ASSIGNMENT
Line by line, check the data for the string "grade" and state how many lines have it, nothing more.

━━ RECORDS FOR THIS EXERCISE

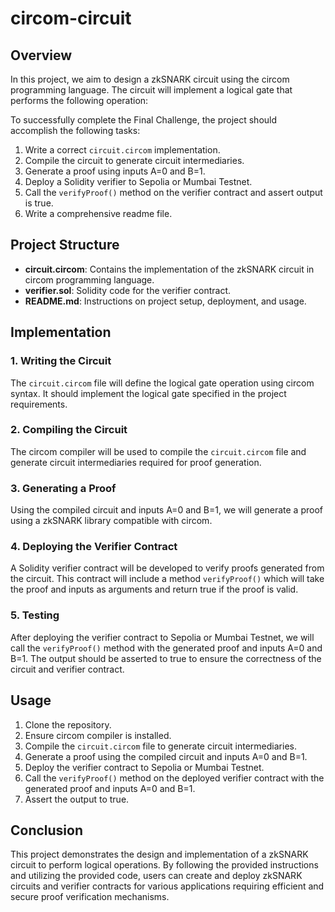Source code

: # circom-circuit

## Overview

In this project, we aim to design a zkSNARK circuit using the circom programming language. The circuit will implement a logical gate that performs the following operation: 

To successfully complete the Final Challenge, the project should accomplish the following tasks:

1. Write a correct `circuit.circom` implementation.
2. Compile the circuit to generate circuit intermediaries.
3. Generate a proof using inputs A=0 and B=1.
4. Deploy a Solidity verifier to Sepolia or Mumbai Testnet.
5. Call the `verifyProof()` method on the verifier contract and assert output is true.
6. Write a comprehensive readme file.

## Project Structure

- **circuit.circom**: Contains the implementation of the zkSNARK circuit in circom programming language.
- **verifier.sol**: Solidity code for the verifier contract.
- **README.md**: Instructions on project setup, deployment, and usage.

## Implementation

### 1. Writing the Circuit

The `circuit.circom` file will define the logical gate operation using circom syntax. It should implement the logical gate specified in the project requirements.

### 2. Compiling the Circuit

The circom compiler will be used to compile the `circuit.circom` file and generate circuit intermediaries required for proof generation.

### 3. Generating a Proof

Using the compiled circuit and inputs A=0 and B=1, we will generate a proof using a zkSNARK library compatible with circom.

### 4. Deploying the Verifier Contract

A Solidity verifier contract will be developed to verify proofs generated from the circuit. This contract will include a method `verifyProof()` which will take the proof and inputs as arguments and return true if the proof is valid.

### 5. Testing

After deploying the verifier contract to Sepolia or Mumbai Testnet, we will call the `verifyProof()` method with the generated proof and inputs A=0 and B=1. The output should be asserted to true to ensure the correctness of the circuit and verifier contract.

## Usage

1. Clone the repository.
2. Ensure circom compiler is installed.
3. Compile the `circuit.circom` file to generate circuit intermediaries.
4. Generate a proof using the compiled circuit and inputs A=0 and B=1.
5. Deploy the verifier contract to Sepolia or Mumbai Testnet.
6. Call the `verifyProof()` method on the deployed verifier contract with the generated proof and inputs A=0 and B=1.
7. Assert the output to true.

## Conclusion

This project demonstrates the design and implementation of a zkSNARK circuit to perform logical operations. By following the provided instructions and utilizing the provided code, users can create and deploy zkSNARK circuits and verifier contracts for various applications requiring efficient and secure proof verification mechanisms.
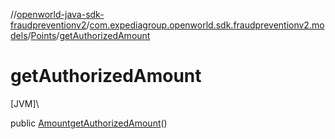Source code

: //[openworld-java-sdk-fraudpreventionv2](../../../index.md)/[com.expediagroup.openworld.sdk.fraudpreventionv2.models](../index.md)/[Points](index.md)/[getAuthorizedAmount](get-authorized-amount.md)

# getAuthorizedAmount

[JVM]\

public [Amount](../-amount/index.md)[getAuthorizedAmount](get-authorized-amount.md)()
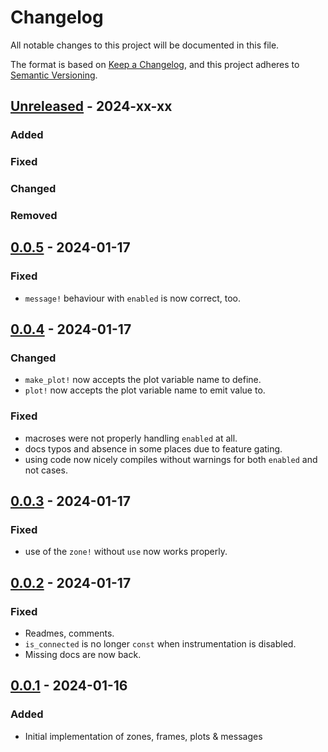 # Changelog

All notable changes to this project will be documented in this file.

The format is based on [Keep a Changelog](https://keepachangelog.com/en/1.0.0/),
and this project adheres to [Semantic Versioning](https://semver.org/spec/v2.0.0.html).

## [Unreleased] - 2024-xx-xx

### Added
### Fixed
### Changed
### Removed

## [0.0.5] - 2024-01-17

### Fixed

- `message!` behaviour with `enabled` is now correct, too.

## [0.0.4] - 2024-01-17

### Changed

- `make_plot!` now accepts the plot variable name to define.
- `plot!` now accepts the plot variable name to emit value to.

### Fixed

- macroses were not properly handling `enabled` at all.
- docs typos and absence in some places due to feature gating.
- using code now nicely compiles without warnings for both `enabled`
  and not cases.

## [0.0.3] - 2024-01-17

### Fixed

- use of the `zone!` without `use` now works properly.

## [0.0.2] - 2024-01-17

### Fixed

- Readmes, comments.
- `is_connected` is no longer `const` when instrumentation is disabled.
- Missing docs are now back.

## [0.0.1] - 2024-01-16

### Added

- Initial implementation of zones, frames, plots & messages

[unreleased]: https://github.com/den-mentiei/tracy-gizmos/compare/v0.0.1...HEAD
[0.0.1]: https://github.com/den-mentiei/tracy-gizmos/releases/tag/v0.0.1
[0.0.2]: https://github.com/den-mentiei/tracy-gizmos/releases/tag/v0.0.1..v0.0.2
[0.0.3]: https://github.com/den-mentiei/tracy-gizmos/releases/tag/v0.0.2..v0.0.3
[0.0.4]: https://github.com/den-mentiei/tracy-gizmos/releases/tag/v0.0.3..v0.0.4
[0.0.5]: https://github.com/den-mentiei/tracy-gizmos/releases/tag/v0.0.4..v0.0.5
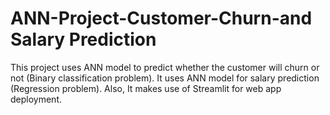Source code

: # ANN-Project-Customer-Churn-and Salary Prediction
This project uses ANN model to predict whether the customer will churn or not (Binary classification problem). It uses ANN model for salary prediction (Regression problem). Also, It makes use of Streamlit for web app deployment.
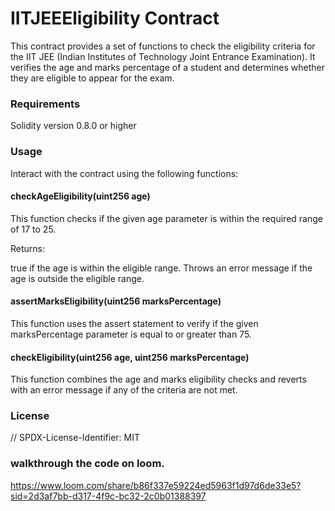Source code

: # IITJEEEligibility Contract
This contract provides a set of functions to check the eligibility criteria for the IIT JEE (Indian Institutes of Technology Joint Entrance Examination). It verifies the age and marks percentage of a student and determines whether they are eligible to appear for the exam.
### Requirements
Solidity version 0.8.0 or higher
### Usage
Interact with the contract using the following functions:

#### checkAgeEligibility(uint256 age)
This function checks if the given age parameter is within the required range of 17 to 25.

Returns:

true if the age is within the eligible range.
Throws an error message if the age is outside the eligible range.

#### assertMarksEligibility(uint256 marksPercentage)

This function uses the assert statement to verify if the given marksPercentage parameter is equal to or greater than 75.

#### checkEligibility(uint256 age, uint256 marksPercentage)
This function combines the age and marks eligibility checks and reverts with an error message if any of the criteria are not met.

### License
// SPDX-License-Identifier: MIT

### walkthrough the code on loom.
https://www.loom.com/share/b86f337e59224ed5963f1d97d6de33e5?sid=2d3af7bb-d317-4f9c-bc32-2c0b01388397
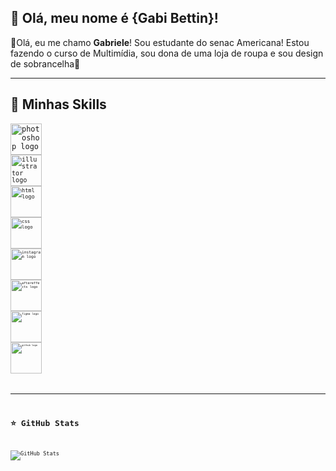 ## 💜 Olá, meu nome é {Gabi Bettin}!

<p>💜Olá, eu me chamo <b>Gabriele</b>! Sou estudante do senac Americana! Estou fazendo o curso de Multimídia, sou dona de uma loja de roupa e sou design de sobrancelha🤍</p>

---

## 🚀 Minhas Skills

<code><img src="https://skillicons.dev/icons?i=photoshop" height="50" alt="photoshop logo" />
<code><img src="https://skillicons.dev/icons?i=illustrator" height="50" alt="illustrator logo" />
<code><img src="https://skillicons.dev/icons?i=html" height="50" alt="html logo" />
<code><img src="https://skillicons.dev/icons?i=css" height="50" alt="css logo" />
 <code><img src="https://skillicons.dev/icons?i=instagram" height="50" alt="instagram logo" />
<code><img src="https://skillicons.dev/icons?i=aftereffects" height="50" alt="aftereffects logo"/>
<code><img src="https://skillicons.dev/icons?i=figma" height="50" alt="figma logo" />
<code><img src="https://skillicons.dev/icons?i=github" height="50" alt="github logo" />
 

---

## ⭐ GitHub Stats

![GitHub Stats](https://github-readme-stats.vercel.app/api?username=gabrielebettin-max&show_icons=true&theme=midnight-purple)</code>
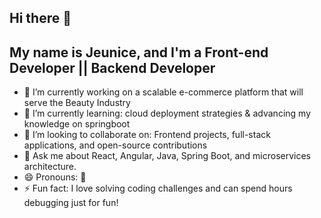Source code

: ## Hi there 👋
## My name is Jeunice, and I'm a Front-end Developer || Backend Developer 

- 🔭 I’m currently working on a scalable e-commerce platform that will serve the Beauty Industry
- 🌱 I’m currently learning: cloud deployment strategies & advancing my knowledge on springboot
- 👯 I’m looking to collaborate on: Frontend projects, full-stack applications, and open-source contributions
- 💬 Ask me about React, Angular, Java, Spring Boot, and microservices architecture.
- 😄 Pronouns: 🤔
- ⚡ Fun fact: I love solving coding challenges and can spend hours debugging just for fun!
<!--
**mwakishajeunice/mwakishajeunice** is a ✨ _special_ ✨ repository because its `README.md` (this file) appears on your GitHub profile.

Here are some ideas to get you started:


- 🌱 I’m currently learning ...

- 🤔 I’m looking for help with ...
- 💬 Ask me about ...
- 📫 How to reach me: ...
-->
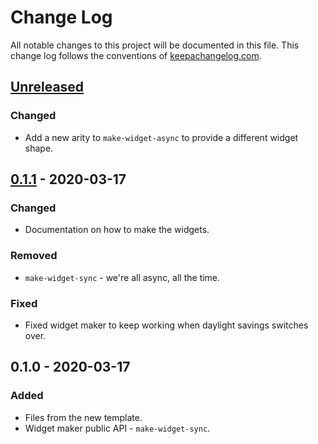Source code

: # Change Log
All notable changes to this project will be documented in this file. This change log follows the conventions of [keepachangelog.com](http://keepachangelog.com/).

## [Unreleased]
### Changed
- Add a new arity to `make-widget-async` to provide a different widget shape.

## [0.1.1] - 2020-03-17
### Changed
- Documentation on how to make the widgets.

### Removed
- `make-widget-sync` - we're all async, all the time.

### Fixed
- Fixed widget maker to keep working when daylight savings switches over.

## 0.1.0 - 2020-03-17
### Added
- Files from the new template.
- Widget maker public API - `make-widget-sync`.

[Unreleased]: https://github.com/your-name/chess-clojure/compare/0.1.1...HEAD
[0.1.1]: https://github.com/your-name/chess-clojure/compare/0.1.0...0.1.1
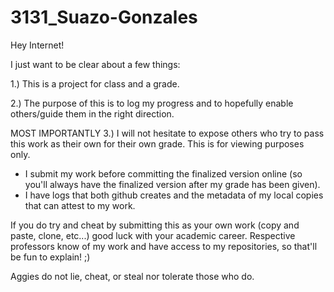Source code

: # 3131_Suazo-Gonzales

Hey Internet!

I just want to be clear about a few things:

1.) This is a project for class and a grade.

2.) The purpose of this is to log my progress and to hopefully enable others/guide them in the right direction.

MOST IMPORTANTLY
3.) I will not hesitate to expose others who try to pass this work as their own for their own grade. This is for viewing purposes only.
  - I submit my work before committing the finalized version online (so you'll always have the finalized version after my grade has been given).
  - I have logs that both github creates and the metadata of my local copies that can attest to my work.
  
  If you do try and cheat by submitting this as your own work (copy and paste, clone, etc...) good luck with your academic career.
  Respective professors know of my work and have access to my repositories, so that'll be fun to explain! ;)
  
  Aggies do not lie, cheat, or steal nor tolerate those who do. 
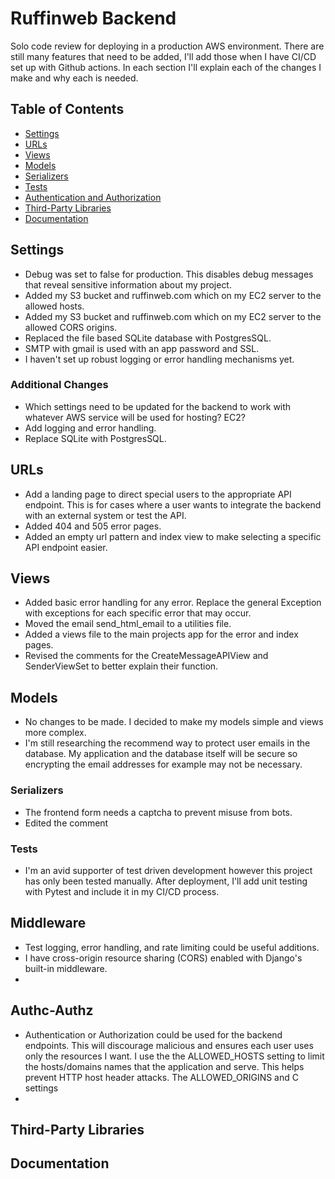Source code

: # Ruffinweb Backend

Solo code review for deploying in a production AWS environment. 
There are still many features that need to be added, I'll add those when I have CI/CD set up with Github actions.
In each section I'll explain each of the changes I make and why each is needed.

## Table of Contents

- [Settings](#settings)
- [URLs](#URLs)
- [Views](#views)
- [Models](#models)
- [Serializers](#serializers)
- [Tests](#tests)
- [Authentication and Authorization](#authc-authz)
- [Third-Party Libraries](#third-party-libraries)
- [Documentation](#documentation)

## Settings

- Debug was set to false for production. This disables debug messages that reveal sensitive information about my project.
- Added my S3 bucket and ruffinweb.com which on my EC2 server to the allowed hosts.
- Added my S3 bucket and ruffinweb.com which on my EC2 server to the allowed CORS origins.
- Replaced the file based SQLite database with PostgresSQL.
- SMTP with gmail is used with an app password and SSL.
- I haven't set up robust logging or error handling mechanisms yet.

### Additional Changes

- Which settings need to be updated for the backend to work with whatever AWS service will be used for hosting? EC2?
- Add logging and error handling.
- Replace SQLite with PostgresSQL.

## URLs

- Add a landing page to direct special users to the appropriate API endpoint.
This is for cases where a user wants to integrate the backend with an external system or test the API.
- Added 404 and 505 error pages.
- Added an empty url pattern and index view to make selecting a specific API endpoint easier.

## Views

- Added basic error handling for any error. Replace the general Exception with exceptions for each specific error that may occur.
- Moved the email send_html_email to a utilities file.
- Added a views file to the main projects app for the error and index pages. 
- Revised the comments for the CreateMessageAPIView and SenderViewSet to better explain their function.

## Models

- No changes to be made. I decided to make my models simple and views more complex.
- I'm still researching the recommend way to protect user emails in the database. My application and the database itself
will be secure so encrypting the email addresses for example may not be necessary. 

### Serializers

- The frontend form needs a captcha to prevent misuse from bots.
- Edited the comment 

### Tests

- I'm an avid supporter of test driven development however this project has only been tested manually. 
After deployment, I'll add unit testing with Pytest and include it in my CI/CD process. 

## Middleware

- Test logging, error handling, and rate limiting could be useful additions. 
- I have cross-origin resource sharing (CORS) enabled with Django's built-in middleware.
- 

## Authc-Authz

- Authentication or Authorization could be used for the backend endpoints. 
This will discourage malicious and ensures each user uses only the resources I want. 
I use the the ALLOWED_HOSTS setting to limit the hosts/domains names that the application and serve. This helps prevent HTTP host header attacks. 
The ALLOWED_ORIGINS and C settings 
- 

## Third-Party Libraries


## Documentation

━━━━

FINISHED TASK
3